Studies of the Anthropocene inform us of environmental threats and the anxiety for the future of the planet. They question the centrality of humans in the present global ecological crises and argue for the human as a being who can only exist in relation to a larger ecology of beings. The Anthropocene gives room to reflect on the way in which the traditional niche of postcolonial theories -the perspective normally used to study classics outside Europe- fall short when facing contemporary preoccupations. For instance, to consider environmental issues and fashion global networks makes it possible to use new methodologies to explore how national and transnational identities have been also constructed through design, recognising the multiple factors that take part in alternative systems of knowledge. In that respect, to turn from postcolonialism to global networks makes it possible for classical antiquity, the core discourse of European cultural hegemony, to advance towards other areas of research.

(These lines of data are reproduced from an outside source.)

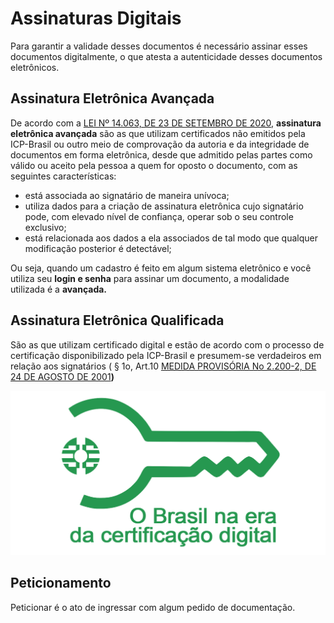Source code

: # Assinaturas Digitais

Para garantir a validade desses documentos é necessário assinar esses documentos digitalmente, o que atesta a autenticidade desses documentos eletrônicos.

## Assinatura Eletrônica Avançada

&#x20;De acordo com a [LEI Nº 14.063, DE 23 DE SETEMBRO DE 2020](http://legislacao.planalto.gov.br/legisla/legislacao.nsf/Viw\_Identificacao/lei%2014.063-2020?OpenDocument), **assinatura eletrônica avançada** são as que utilizam certificados não emitidos pela ICP-Brasil ou outro meio de comprovação da autoria e da integridade de documentos em forma eletrônica, desde que admitido pelas partes como válido ou aceito pela pessoa a quem for oposto o documento, com as seguintes características:

* está associada ao signatário de maneira unívoca;
* utiliza dados para a criação de assinatura eletrônica cujo signatário pode, com elevado nível de confiança, operar sob o seu controle exclusivo;
* está relacionada aos dados a ela associados de tal modo que qualquer modificação posterior é detectável;

Ou seja, quando um cadastro é feito em algum sistema eletrônico e você utiliza seu **login e senha** para assinar um documento, a modalidade utilizada é a **avançada.**

## Assinatura Eletrônica Qualificada

São as que utilizam certificado digital e estão de acordo com o processo de certificação disponibilizado pela ICP-Brasil e presumem-se verdadeiros em relação aos signatários ( § 1o, Art.10  [MEDIDA PROVISÓRIA No 2.200-2, DE 24 DE AGOSTO DE 2001](http://legislacao.planalto.gov.br/legisla/legislacao.nsf/Viw\_Identificacao/mpv%202.200-2-2001?OpenDocument)**)**

![](<../../.gitbook/assets/image (223).png>)

## Peticionamento

Peticionar é o ato de ingressar com algum pedido de documentação.

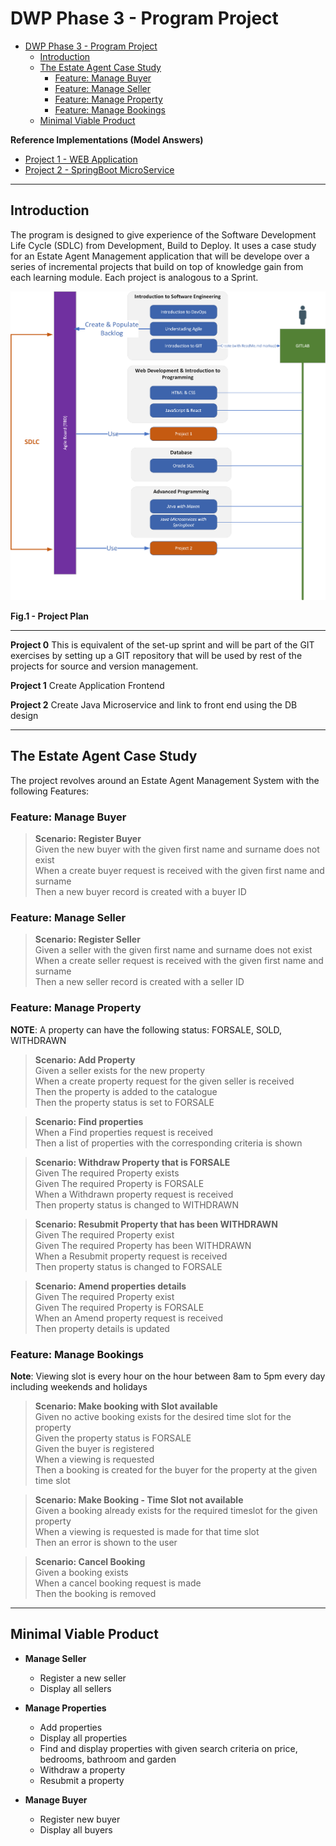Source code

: # DWP Phase 3 - Program Project

- [DWP Phase 3 - Program Project](#dwp-phase-3---program-project)
  - [Introduction](#introduction)
  - [The Estate Agent Case Study](#the-estate-agent-case-study)
    - [Feature: Manage Buyer](#feature-manage-buyer)
    - [Feature: Manage Seller](#feature-manage-seller)
    - [Feature: Manage Property](#feature-manage-property)
    - [Feature: Manage Bookings](#feature-manage-bookings)
  - [Minimal Viable Product](#minimal-viable-product)

**Reference Implementations (Model Answers)**

- [Project 1 - WEB Application](project1-react/README.md)
- [Project 2 - SpringBoot MicroService](project2-springboot/README.md)

---

## Introduction
The program is designed to give experience of the Software Development Life Cycle (SDLC) from Development, Build to Deploy.  It uses a case study for an Estate Agent Management application that will be develope over a series of incremental projects that build on top of knowledge gain from each learning module.  Each project is analogous to a Sprint.

![](./docs/images/project-plan.png)
<figcaption><b>Fig.1 - Project Plan</b></figcaption>

---

**Project 0**
This is equivalent of the set-up sprint and will be part of the GIT exercises by setting up a GIT repository that will be used by rest of the projects for source and version management.

**Project 1**
Create Application Frontend 

**Project 2**
Create Java Microservice and link to front end using the DB design



---

## The Estate Agent Case Study
The project revolves around an Estate Agent Management System with the following Features:

### Feature: Manage Buyer<span/>
>**Scenario: Register Buyer**   
Given the new buyer with the given first name and surname does not exist   
When a create buyer request is received with the given first name and surname   
Then a new buyer record is created with a buyer ID   

### Feature: Manage Seller<span/>
>**Scenario: Register Seller**   
Given a seller with the given first name and surname does not exist   
When a create seller request is received with the given first name and surname   
Then a new seller record is created with a seller ID   

### Feature: Manage Property
**NOTE**: A property can have the following status:  FORSALE, SOLD, WITHDRAWN
>**Scenario: Add Property**   
Given a seller exists for the new property   
When a create property request for the given seller is received   
Then the property is added to the catalogue   
Then the property status is set to FORSALE   

>**Scenario: Find properties**   
When a Find properties request is received   
Then a list of properties with the corresponding criteria is shown   

>**Scenario: Withdraw Property that is FORSALE**   
Given The required Property exists   
Given The required Property is FORSALE   
When a Withdrawn property request is received   
Then property status is changed to WITHDRAWN   

>**Scenario: Resubmit Property that has been WITHDRAWN**   
Given The required Property exist   
Given The required Property has been WITHDRAWN   
When a Resubmit property request is received   
Then property status is changed to FORSALE   

>**Scenario: Amend properties details**   
Given The required Property exist   
Given The required Property is FORSALE   
When an Amend property request is received   
Then property details is updated   

### Feature: Manage Bookings
**Note**:  Viewing slot is every hour on the hour between 8am to 5pm every day including weekends and holidays
>**Scenario: Make booking with Slot available**   
Given no active booking exists for the desired time slot for the property   
Given the property status is FORSALE   
Given the buyer is registered   
When a viewing is requested   
Then a booking is created for the buyer for the property at the given time slot   

>**Scenario: Make Booking - Time Slot not available**   
Given a booking already exists for the required timeslot for the given property   
When a viewing is requested is made for that time slot   
Then an error is shown to the user   

>**Scenario: Cancel Booking**   
Given a booking exists   
When a cancel booking request is made   
Then the booking is removed   

---

## Minimal Viable Product

- **Manage Seller**
  - Register a new seller
  - Display all sellers

- **Manage Properties**
  - Add properties
  - Display all properties
  - Find and display properties with given search criteria on price, bedrooms, bathroom and garden
  - Withdraw a property
  - Resubmit a property

- **Manage Buyer**
    - Register new buyer
    - Display all buyers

The Kruger Park / Mozambican natural parks, which is the place where the photos were taken, confront the idea of nature as an identarian image of Africa, and address the invention of a continent’s environmental imagination.
In reference to antiquity, Greek myths inform us of different types of encounters between women and nature, such as the case in the Iliad of nymphs lying with the river god Scamander, or the famous story of Leda and the swan and Daphne’s transformation into a laurel tree. In decolonizing nature and classical studies through the artistic installation of the dresses of the Iliad and the Odyssey made of Capulana, aspects such as the world of women, slavery, race and feminism are juxtaposed in the photographs to wildlife and rivers so as to respond to foundational myths of the region going beyond the colonial archives.